_Prompt_
All records below should be repeated exactly, with the pictures left out.

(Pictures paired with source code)
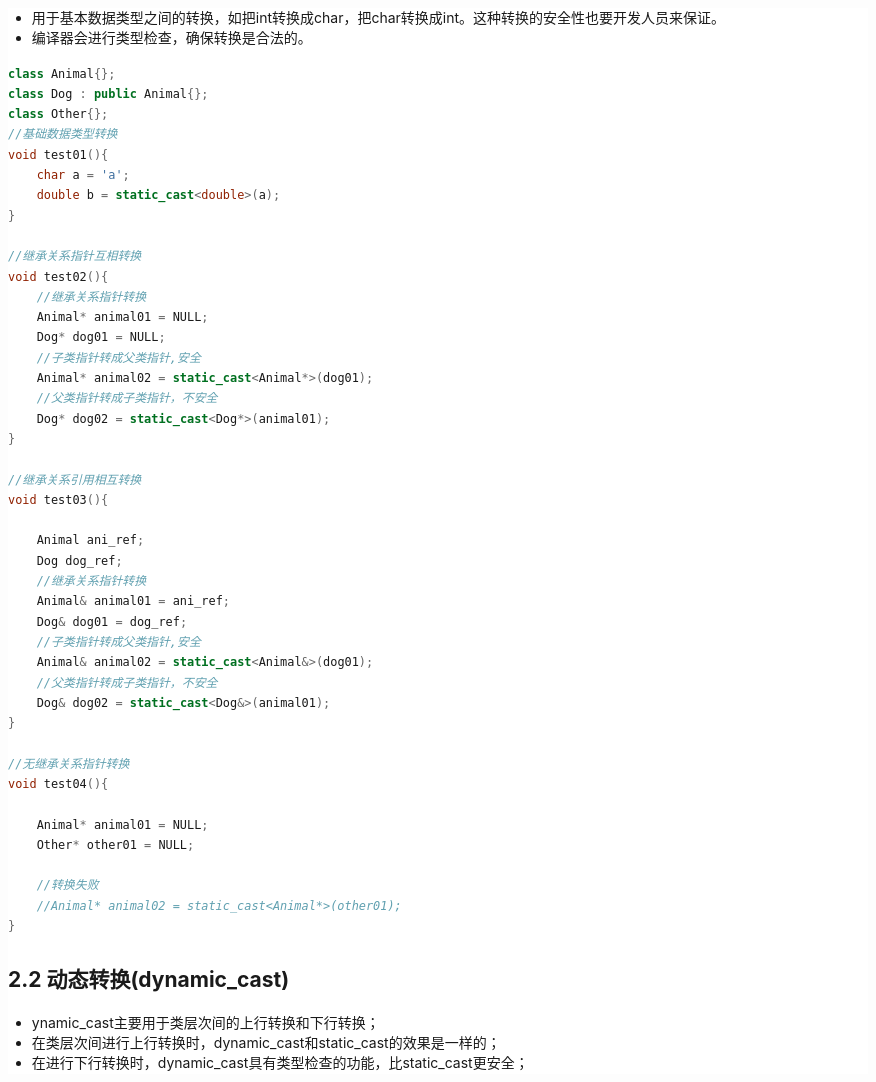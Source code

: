 - 用于基本数据类型之间的转换，如把int转换成char，把char转换成int。这种转换的安全性也要开发人员来保证。
- 编译器会进行类型检查，确保转换是合法的。

```cpp
class Animal{};
class Dog : public Animal{};
class Other{};
//基础数据类型转换
void test01(){
    char a = 'a';
    double b = static_cast<double>(a);
}

//继承关系指针互相转换
void test02(){
    //继承关系指针转换
    Animal* animal01 = NULL;
    Dog* dog01 = NULL;
    //子类指针转成父类指针,安全
    Animal* animal02 = static_cast<Animal*>(dog01);
    //父类指针转成子类指针，不安全
    Dog* dog02 = static_cast<Dog*>(animal01);
}

//继承关系引用相互转换
void test03(){

    Animal ani_ref;
    Dog dog_ref;
    //继承关系指针转换
    Animal& animal01 = ani_ref;
    Dog& dog01 = dog_ref;
    //子类指针转成父类指针,安全
    Animal& animal02 = static_cast<Animal&>(dog01);
    //父类指针转成子类指针，不安全
    Dog& dog02 = static_cast<Dog&>(animal01);
}

//无继承关系指针转换
void test04(){

    Animal* animal01 = NULL;
    Other* other01 = NULL;

    //转换失败
    //Animal* animal02 = static_cast<Animal*>(other01);
}
```

## **2.2 动态转换(dynamic_cast)**

- ynamic_cast主要用于类层次间的上行转换和下行转换；
- 在类层次间进行上行转换时，dynamic_cast和static_cast的效果是一样的；
- 在进行下行转换时，dynamic_cast具有类型检查的功能，比static_cast更安全；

_Written reply_
Source code

: - 用于基本数据类型之间的转换，如把int转换成char，把char转换成int。这种转换的安全性也要开发人员来保证。
- 编译器会进行类型检查，确保转换是合法的。

```cpp
class Animal{};
class Dog : public Animal{};
class Other{};
//基础数据类型转换
void test01(){
    char a = 'a';
    double b = static_cast<double>(a);
}

//继承关系指针互相转换
void test02(){
    //继承关系指针转换
    Animal* animal01 = NULL;
    Dog* dog01 = NULL;
    //子类指针转成父类指针,安全
    Animal* animal02 = static_cast<Animal*>(dog01);
    //父类指针转成子类指针，不安全
    Dog* dog02 = static_cast<Dog*>(animal01);
}

//继承关系引用相互转换
void test03(){

    Animal ani_ref;
    Dog dog_ref;
    //继承关系指针转换
    Animal& animal01 = ani_ref;
    Dog& dog01 = dog_ref;
    //子类指针转成父类指针,安全
    Animal& animal02 = static_cast<Animal&>(dog01);
    //父类指针转成子类指针，不安全
    Dog& dog02 = static_cast<Dog&>(animal01);
}

//无继承关系指针转换
void test04(){

    Animal* animal01 = NULL;
    Other* other01 = NULL;

    //转换失败
    //Animal* animal02 = static_cast<Animal*>(other01);
}
```

## **2.2 动态转换(dynamic_cast)**

- ynamic_cast主要用于类层次间的上行转换和下行转换；
- 在类层次间进行上行转换时，dynamic_cast和static_cast的效果是一样的；
- 在进行下行转换时，dynamic_cast具有类型检查的功能，比static_cast更安全；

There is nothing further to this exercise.